January 12, 2014
On 1/12/14 2:40 AM, Benjamin Thaut wrote:
> Am 12.01.2014 11:27, schrieb Rainer Schuetze:
>>
>> I think a moving collector is currently not feasible without restricting
>> the language a lot, probably similar to safe D and more. I'm not sure we
>> want that in general.
>>
>
> Could you give an example which part of the language would not be doable
> with a moving collector? The only thing that comes to my mind is unions
> and that problem can be solved by allowing the user to specify manual
> scanning functions for structs or classes containing unions.
>
> Also I don't think that we can create a GC which performs as good as the
> one of Java or C# if we are not willing to make the neccessary changes
> for a moving gc.

Yah, moving would be real nice. I hope to at least clarify the issues related to moving with my work.

Andrei

January 12, 2014
On Sunday, 12 January 2014 at 10:40:50 UTC, Benjamin Thaut wrote:
> Am 12.01.2014 11:27, schrieb Rainer Schuetze:
>>
>> I think a moving collector is currently not feasible without restricting
>> the language a lot, probably similar to safe D and more. I'm not sure we
>> want that in general.

I'd rather have more restrictions and a working precise GC, and let those who wish to do without the
safety ask for it explicitly.

> Could you give an example which part of the language would not be doable with a moving collector? The only thing that comes to my mind is unions and that problem can be solved by allowing the user to specify manual scanning functions for structs or classes containing unions.

How would the moving GC deal with pointer arithmetic?

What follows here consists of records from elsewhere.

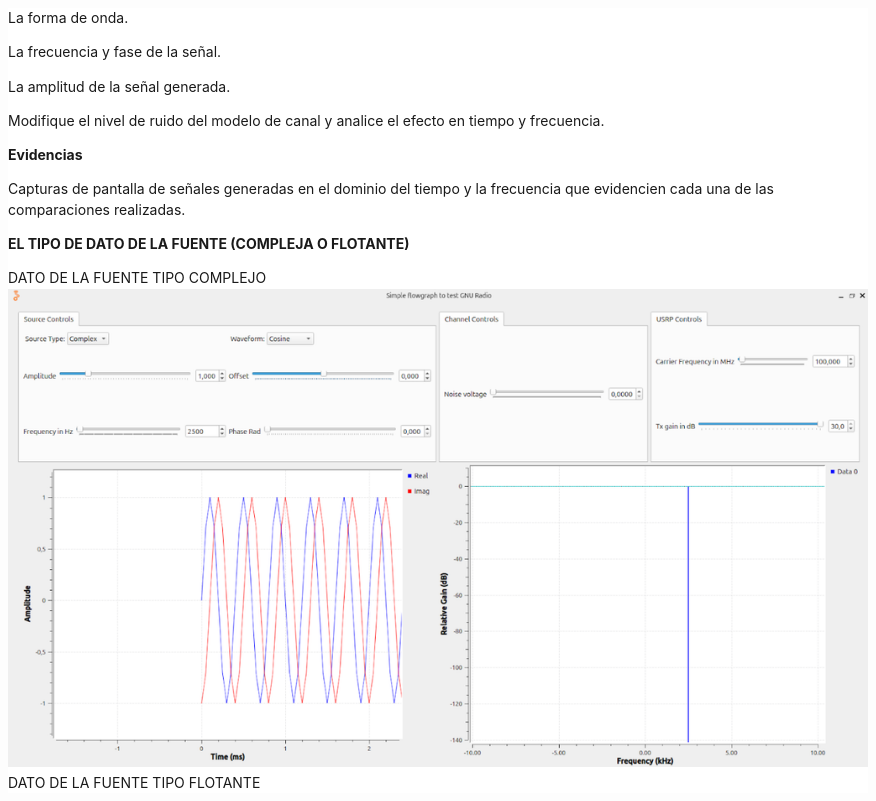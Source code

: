 La forma de onda.

La frecuencia y fase de la señal.

La amplitud de la señal generada.

Modifique el nivel de ruido del modelo de canal y analice el efecto en tiempo y frecuencia.

**Evidencias**

Capturas de pantalla de señales generadas en el dominio del tiempo y la frecuencia que evidencien cada una de las comparaciones realizadas.

 **EL TIPO DE DATO DE LA FUENTE (COMPLEJA O FLOTANTE)** 

DATO DE LA FUENTE TIPO COMPLEJO   
![Foto de referencia](upmedia/image2.png)
DATO DE LA FUENTE TIPO FLOTANTE 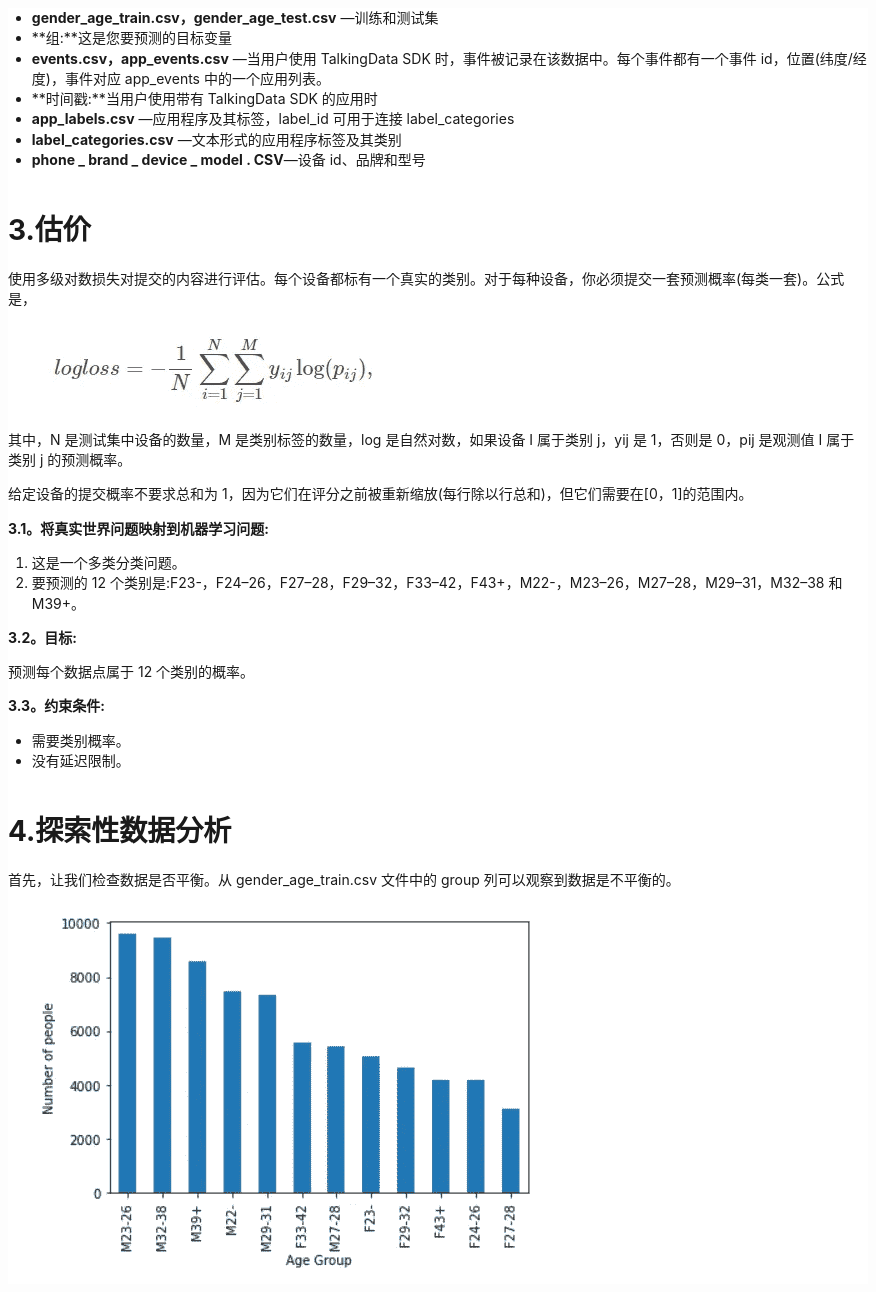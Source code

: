 *   **gender_age_train.csv，gender_age_test.csv** —训练和测试集
*   **组:**这是您要预测的目标变量
*   **events.csv，app_events.csv** —当用户使用 TalkingData SDK 时，事件被记录在该数据中。每个事件都有一个事件 id，位置(纬度/经度)，事件对应 app_events 中的一个应用列表。
*   **时间戳:**当用户使用带有 TalkingData SDK 的应用时
*   **app_labels.csv** —应用程序及其标签，label_id 可用于连接 label_categories
*   **label_categories.csv** —文本形式的应用程序标签及其类别
*   **phone _ brand _ device _ model . CSV**—设备 id、品牌和型号

# 3.估价

使用多级对数损失对提交的内容进行评估。每个设备都标有一个真实的类别。对于每种设备，你必须提交一套预测概率(每类一套)。公式是，

![](img/443892a0f2db42e1338d6d2c3b7e4573.png)

其中，N 是测试集中设备的数量，M 是类别标签的数量，log 是自然对数，如果设备 I 属于类别 j，yij 是 1，否则是 0，pij 是观测值 I 属于类别 j 的预测概率。

给定设备的提交概率不要求总和为 1，因为它们在评分之前被重新缩放(每行除以行总和)，但它们需要在[0，1]的范围内。

**3.1。将真实世界问题映射到机器学习问题:**

1.  这是一个多类分类问题。
2.  要预测的 12 个类别是:F23-，F24–26，F27–28，F29–32，F33–42，F43+，M22-，M23–26，M27–28，M29–31，M32–38 和 M39+。

**3.2。目标:**

预测每个数据点属于 12 个类别的概率。

**3.3。约束条件:**

*   需要类别概率。
*   没有延迟限制。

# 4.探索性数据分析

首先，让我们检查数据是否平衡。从 gender_age_train.csv 文件中的 group 列可以观察到数据是不平衡的。

![](img/1ca85ecb6f51a763345fcb013588304f.png)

> Also I don't think that we can create a GC which performs as good as the one of Java or C# if we are not willing to make the neccessary changes for a moving gc.

I agree. Even ignoring the comparison with Java/C#, I think if D is to be a 'fully garbage collected language' then it will have to support a state of the art GC.

January 12, 2014
Am 12.01.2014 18:12, schrieb Brian Rogoff:
>
> How would the moving GC deal with pointer arithmetic?

I don't see any problem with pointer arithmetic? Either the pointer is pointing to a gc managed memory block and will be patched accordingly, or it is not pointing to a gc managed memory block, and nothing will happen.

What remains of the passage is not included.